- _WHAT NEEDS TO BE DONE_:
Leave the pictures out and quote every line from the start of the listing to the line with "### Step 3: Upload the Files", inclusive.
┌──
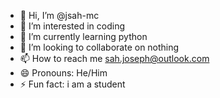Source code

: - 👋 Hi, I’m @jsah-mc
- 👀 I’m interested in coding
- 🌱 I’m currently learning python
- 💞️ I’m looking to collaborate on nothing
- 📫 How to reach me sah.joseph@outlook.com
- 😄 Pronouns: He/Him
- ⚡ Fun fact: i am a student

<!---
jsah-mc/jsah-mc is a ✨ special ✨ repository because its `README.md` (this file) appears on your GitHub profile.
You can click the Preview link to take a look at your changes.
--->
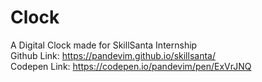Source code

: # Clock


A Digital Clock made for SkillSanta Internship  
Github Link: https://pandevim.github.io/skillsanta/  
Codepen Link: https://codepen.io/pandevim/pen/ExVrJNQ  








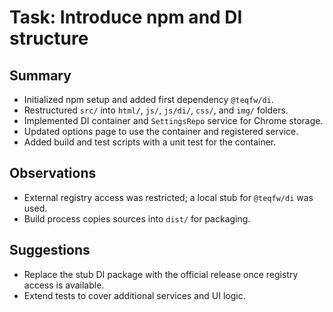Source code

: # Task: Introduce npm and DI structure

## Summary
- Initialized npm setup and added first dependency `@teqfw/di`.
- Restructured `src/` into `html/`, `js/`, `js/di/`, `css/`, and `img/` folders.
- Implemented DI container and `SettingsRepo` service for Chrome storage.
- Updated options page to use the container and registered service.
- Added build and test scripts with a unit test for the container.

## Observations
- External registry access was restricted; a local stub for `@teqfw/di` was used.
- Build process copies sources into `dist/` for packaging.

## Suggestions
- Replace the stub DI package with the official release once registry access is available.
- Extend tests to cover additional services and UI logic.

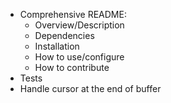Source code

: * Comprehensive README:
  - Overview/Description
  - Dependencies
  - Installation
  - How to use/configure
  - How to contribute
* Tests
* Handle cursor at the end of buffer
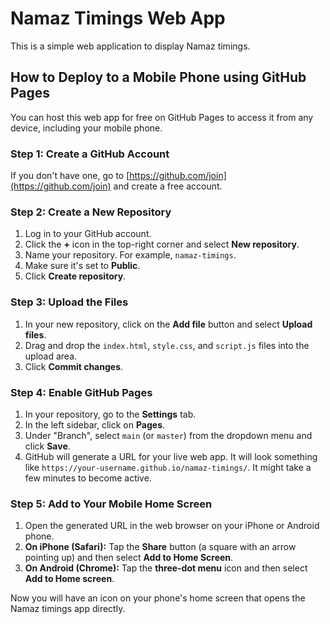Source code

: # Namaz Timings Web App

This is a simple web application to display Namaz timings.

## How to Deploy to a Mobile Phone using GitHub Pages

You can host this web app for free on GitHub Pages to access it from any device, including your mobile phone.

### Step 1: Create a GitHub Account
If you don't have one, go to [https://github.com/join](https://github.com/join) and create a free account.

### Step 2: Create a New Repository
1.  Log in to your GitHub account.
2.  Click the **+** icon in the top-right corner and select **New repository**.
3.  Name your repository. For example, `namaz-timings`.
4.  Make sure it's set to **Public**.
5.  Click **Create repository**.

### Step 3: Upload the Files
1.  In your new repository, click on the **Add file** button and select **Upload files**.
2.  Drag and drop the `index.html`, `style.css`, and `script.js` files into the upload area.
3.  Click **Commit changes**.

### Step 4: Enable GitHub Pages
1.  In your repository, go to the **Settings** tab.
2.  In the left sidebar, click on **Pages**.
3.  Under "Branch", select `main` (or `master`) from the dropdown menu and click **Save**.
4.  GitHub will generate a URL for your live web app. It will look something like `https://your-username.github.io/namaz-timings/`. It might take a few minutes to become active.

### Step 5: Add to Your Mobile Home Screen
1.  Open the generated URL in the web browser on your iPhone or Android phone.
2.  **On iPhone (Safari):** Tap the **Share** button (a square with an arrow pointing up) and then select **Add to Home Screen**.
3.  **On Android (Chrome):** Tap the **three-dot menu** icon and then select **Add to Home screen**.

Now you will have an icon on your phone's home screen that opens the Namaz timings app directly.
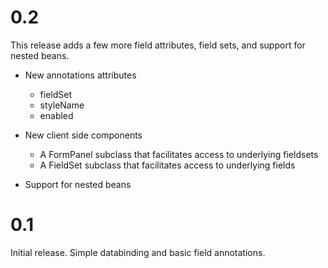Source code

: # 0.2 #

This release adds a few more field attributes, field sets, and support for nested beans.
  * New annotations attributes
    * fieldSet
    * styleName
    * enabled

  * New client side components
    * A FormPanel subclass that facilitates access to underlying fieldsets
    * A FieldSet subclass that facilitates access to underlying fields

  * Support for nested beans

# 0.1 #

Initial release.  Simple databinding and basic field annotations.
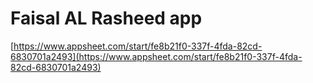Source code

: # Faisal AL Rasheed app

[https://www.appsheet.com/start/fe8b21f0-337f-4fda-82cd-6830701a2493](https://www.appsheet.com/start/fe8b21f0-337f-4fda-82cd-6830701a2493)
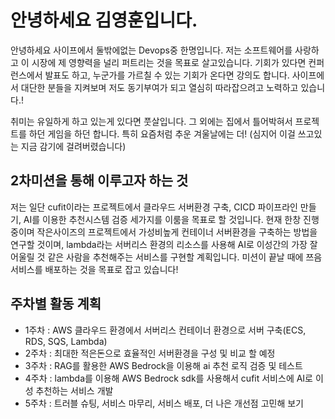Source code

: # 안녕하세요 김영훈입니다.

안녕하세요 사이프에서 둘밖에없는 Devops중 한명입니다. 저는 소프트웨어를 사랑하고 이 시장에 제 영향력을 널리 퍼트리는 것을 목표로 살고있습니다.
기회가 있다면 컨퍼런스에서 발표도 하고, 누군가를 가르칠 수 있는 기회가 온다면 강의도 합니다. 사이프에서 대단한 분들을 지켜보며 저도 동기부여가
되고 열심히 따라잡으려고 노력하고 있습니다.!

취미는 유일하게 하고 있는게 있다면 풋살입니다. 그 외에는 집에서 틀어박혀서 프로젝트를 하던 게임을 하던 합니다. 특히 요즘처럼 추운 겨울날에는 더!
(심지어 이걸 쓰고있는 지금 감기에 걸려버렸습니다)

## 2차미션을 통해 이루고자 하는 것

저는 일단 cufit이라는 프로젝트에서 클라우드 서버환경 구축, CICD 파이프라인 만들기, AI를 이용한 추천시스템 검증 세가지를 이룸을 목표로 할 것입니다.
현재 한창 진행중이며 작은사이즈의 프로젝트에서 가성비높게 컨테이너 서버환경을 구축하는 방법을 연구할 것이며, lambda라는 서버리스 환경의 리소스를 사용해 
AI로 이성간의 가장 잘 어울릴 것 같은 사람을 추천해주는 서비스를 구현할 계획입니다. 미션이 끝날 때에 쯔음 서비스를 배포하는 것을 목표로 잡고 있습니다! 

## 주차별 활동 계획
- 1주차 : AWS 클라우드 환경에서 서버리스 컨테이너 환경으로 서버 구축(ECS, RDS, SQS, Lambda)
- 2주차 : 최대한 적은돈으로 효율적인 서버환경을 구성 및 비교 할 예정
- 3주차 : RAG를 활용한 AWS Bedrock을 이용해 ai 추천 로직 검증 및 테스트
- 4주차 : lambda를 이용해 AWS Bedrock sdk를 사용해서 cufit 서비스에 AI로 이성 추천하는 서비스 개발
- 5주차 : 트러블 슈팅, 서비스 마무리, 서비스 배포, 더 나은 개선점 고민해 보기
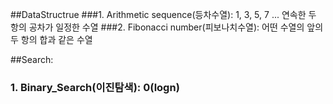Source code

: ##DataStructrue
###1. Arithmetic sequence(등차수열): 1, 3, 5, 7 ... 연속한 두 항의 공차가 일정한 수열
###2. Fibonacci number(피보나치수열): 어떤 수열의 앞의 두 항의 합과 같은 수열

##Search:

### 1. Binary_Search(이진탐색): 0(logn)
└──
- _YOUR RESPONSE_:
Source code

: - 👋 Hi, I’m @jsah-mc
- 👀 I’m interested in coding
- 🌱 I’m currently learning python
- 💞️ I’m looking to collaborate on nothing
- 📫 How to reach me sah.joseph@outlook.com
- 😄 Pronouns: He/Him
- ⚡ Fun fact: i am a student

<!---
jsah-mc/jsah-mc is a ✨ special ✨ repository because its `README.md` (this file) appears on your GitHub profile.
You can click the Preview link to take a look at your changes.
--->
Source code

: # Clock


A Digital Clock made for SkillSanta Internship  
Github Link: https://pandevim.github.io/skillsanta/  
Codepen Link: https://codepen.io/pandevim/pen/ExVrJNQ  








Source code

: # Task: Introduce npm and DI structure

## Summary
- Initialized npm setup and added first dependency `@teqfw/di`.
- Restructured `src/` into `html/`, `js/`, `js/di/`, `css/`, and `img/` folders.
- Implemented DI container and `SettingsRepo` service for Chrome storage.
- Updated options page to use the container and registered service.
- Added build and test scripts with a unit test for the container.

## Observations
- External registry access was restricted; a local stub for `@teqfw/di` was used.
- Build process copies sources into `dist/` for packaging.

## Suggestions
- Replace the stub DI package with the official release once registry access is available.
- Extend tests to cover additional services and UI logic.

Source code

: * Comprehensive README:
  - Overview/Description
  - Dependencies
  - Installation
  - How to use/configure
  - How to contribute
* Tests
* Handle cursor at the end of buffer
Source code

: # Namaz Timings Web App

This is a simple web application to display Namaz timings.

## How to Deploy to a Mobile Phone using GitHub Pages

You can host this web app for free on GitHub Pages to access it from any device, including your mobile phone.

### Step 1: Create a GitHub Account
If you don't have one, go to [https://github.com/join](https://github.com/join) and create a free account.

### Step 2: Create a New Repository
1.  Log in to your GitHub account.
2.  Click the **+** icon in the top-right corner and select **New repository**.
3.  Name your repository. For example, `namaz-timings`.
4.  Make sure it's set to **Public**.
5.  Click **Create repository**.

### Step 3: Upload the Files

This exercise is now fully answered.